Memory T cells endow the mammalian host with an essential form of adaptive immunity that generates durable and rapid protection following re-exposure to an infectious pathogen or a cancerous transformation ^1–4 . How naive CD8⁺ T cells develop into memory T cells that bifurcate into long-lived central (T _CM ) versus effector (T _EM ) subsets after such an antigen encounter remains ill-defined at the molecular level. To address this gap, here we dissect the functional T-cell receptor (TCR) repertoire of 242 murine CD8⁺ TCRαβ clonotypes specific for the peptide-major histocompatibility complex molecule (pMHC) comprising an immunodominant influenza A virus (IAV) oligopeptide epitope NP _366–374 presented by H-2D ^{b 5,6} . Using single-cell transcriptomics with TCR sequencing, biophysical measurements of force-dependent TCR-pMHC interactions, in vivo memory development, and structural analyses, we integrate these data to define relationships between signaling polarity and memory fate. We find that T _CM and T _EM polarities are reflected in distinct subunit-related mechanotransduction biases: T _CM -associated TCRs favor TCRβ-driven pMHC engagement, whereas T _EM -associated TCRs preferentially favor TCRα-driven pMHC engagement. Moreover, “bipolar” clonotypes (T _BP ) capable of generating both memory subsets exhibit more balanced signaling, the largest average clonal expansions, and broadest heterosubtypic crossreactivities.

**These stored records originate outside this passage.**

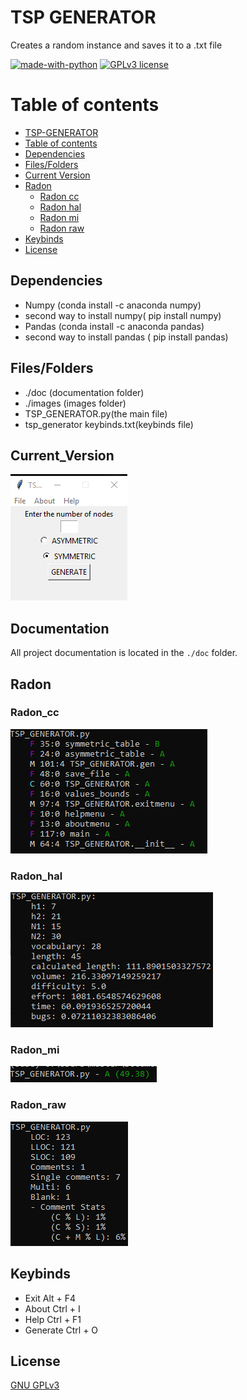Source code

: # TSP GENERATOR 
Creates a random instance and saves it to a .txt file

[![made-with-python](https://img.shields.io/badge/Made%20with-Python-1f425f.svg)](https://www.python.org/) [![GPLv3 license](https://img.shields.io/badge/License-GPLv3-blue.svg)](http://perso.crans.org/besson/LICENSE.html)

# Table of contents

<!--ts-->
  * [TSP-GENERATOR](#TSP-GENERATOR)
  * [Table of contents](#Table_of_contents)
  * [Dependencies](#Dependencies)
  * [Files/Folders](#Files/Folders)
  * [Current Version](#Current_Version)
  * [Radon](#Radon)
    * [Radon cc](#Radon_cc)
    * [Radon hal](#Radon_hal)
    * [Radon mi](#Radon_mi)
    * [Radon raw](#Radon_raw)
  * [Keybinds](#Keybinds)
  * [License](#License)
<!--ts-->


## Dependencies

 <ul>
  <li> Numpy (conda install -c anaconda numpy) </li>
  <li> second way to install numpy( pip install numpy) </li>
  <li> Pandas (conda install -c anaconda pandas) </li>
  <li> second way to install pandas ( pip install pandas) </li>
</ul>

## Files/Folders

<ul>
 <li> ./doc (documentation folder) </li>
 <li> ./images (images folder) </li>
 <li> TSP_GENERATOR.py(the main file) </li>
 <li> tsp_generator keybinds.txt(keybinds file) </li>
</ul>


## Current_Version

<p><img src ="images/tsp generator.png" title = "TSP Generator Version"/> </p>


## Documentation

All project documentation is located in the `./doc`  folder.

## Radon

### Radon_cc

<p><img src="images/TSP_GENERATOR RADON CC.png" title="TSP_GENERATOR RADON CC"/> </p>

### Radon_hal

<p><img src="images/TSP_GENERATOR RADON HAL.png" title="TSP_GENERATOR RADON HAL"/></p>

### Radon_mi

<p><img src="images/TSP_GENERATOR RADON MI.png" title="TSP_GENERATOR RADON MI"/></p>

### Radon_raw

<p><img src="images/TSP_GENERATOR RADON RAW.png" title="TSP_GENERATOR RADON RAW"/></p>

## Keybinds

<ul>
<li> Exit Alt + F4 </li>
<li> About Ctrl + I </li>
<li> Help Ctrl + F1 </li>
<li> Generate Ctrl + O </li>
</ul>

## License
[GNU GPLv3](https://choosealicense.com/licenses/gpl-3.0/)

By contrast, variegated T _CM TCR sequences foster mostly clonal singlets with the greatest IAV mutant recognition potential within the overall memory repertoire, thus revealing two complementary memory niche crossreactivity strategies. Weak, force-sensitive TCR bonds are pervasive for this entire repertoire, being most conspicuous amongst T _CM clonotypes. At the atomic level, highly nuanced variation in TCRαβ bonding to either peptide and/or MHC modulates mechanical load transmission across the holoreceptor’s ectodomains, transmembrane segments, and CD3 cytoplasmic tails to differentially influence downstream tyrosine phosphorylation and memory development. Collectively, TCR diversity anticipates epitope-specific pathogen evolution, whereas divergent TCR signaling regulates memory fate with implications for adoptive T-cell immunotherapies seeking to maximize persistence and minimize functional exhaustion.